- _Task to carry out_:
I would like you to output every record below exactly, apart from the pictures.

_ _ _ _ _

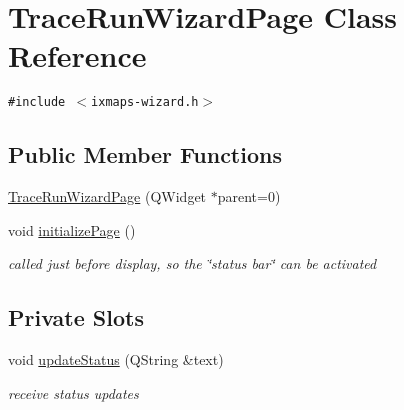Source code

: \hypertarget{classTraceRunWizardPage}{
\section{TraceRunWizardPage Class Reference}
\label{classTraceRunWizardPage}
}
{\tt \#include $<$ixmaps-wizard.h$>$}

\subsection*{Public Member Functions}
\begin{CompactItemize}
\item 
\hyperlink{classTraceRunWizardPage_f800e04662636ac441ef3446e4251fb9}{TraceRunWizardPage} (QWidget $\ast$parent=0)
\item 
\hypertarget{classTraceRunWizardPage_03116dfb119eb6bc951971b9e114d6e4}{
void \hyperlink{classTraceRunWizardPage_03116dfb119eb6bc951971b9e114d6e4}{initializePage} ()}
\label{classTraceRunWizardPage_03116dfb119eb6bc951971b9e114d6e4}

\begin{CompactList}\small\item\em called just before display, so the \char`\"{}status bar\char`\"{} can be activated \item\end{CompactList}\end{CompactItemize}
\subsection*{Private Slots}
\begin{CompactItemize}
\item 
\hypertarget{classTraceRunWizardPage_407090d429a4a8328ed4aa1373617995}{
void \hyperlink{classTraceRunWizardPage_407090d429a4a8328ed4aa1373617995}{updateStatus} (QString \&text)}
\label{classTraceRunWizardPage_407090d429a4a8328ed4aa1373617995}

\begin{CompactList}\small\item\em receive status updates \item\end{CompactList}\end{CompactItemize}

_ _ _ _ _

- _Final answer_:
Source code

: \hypertarget{classTraceRunWizardPage}{
\section{TraceRunWizardPage Class Reference}
\label{classTraceRunWizardPage}
}
{\tt \#include $<$ixmaps-wizard.h$>$}

\subsection*{Public Member Functions}
\begin{CompactItemize}
\item 
\hyperlink{classTraceRunWizardPage_f800e04662636ac441ef3446e4251fb9}{TraceRunWizardPage} (QWidget $\ast$parent=0)
\item 
\hypertarget{classTraceRunWizardPage_03116dfb119eb6bc951971b9e114d6e4}{
void \hyperlink{classTraceRunWizardPage_03116dfb119eb6bc951971b9e114d6e4}{initializePage} ()}
\label{classTraceRunWizardPage_03116dfb119eb6bc951971b9e114d6e4}

\begin{CompactList}\small\item\em called just before display, so the \char`\"{}status bar\char`\"{} can be activated \item\end{CompactList}\end{CompactItemize}
\subsection*{Private Slots}
\begin{CompactItemize}
\item 
\hypertarget{classTraceRunWizardPage_407090d429a4a8328ed4aa1373617995}{
void \hyperlink{classTraceRunWizardPage_407090d429a4a8328ed4aa1373617995}{updateStatus} (QString \&text)}
\label{classTraceRunWizardPage_407090d429a4a8328ed4aa1373617995}

\begin{CompactList}\small\item\em receive status updates \item\end{CompactList}\end{CompactItemize}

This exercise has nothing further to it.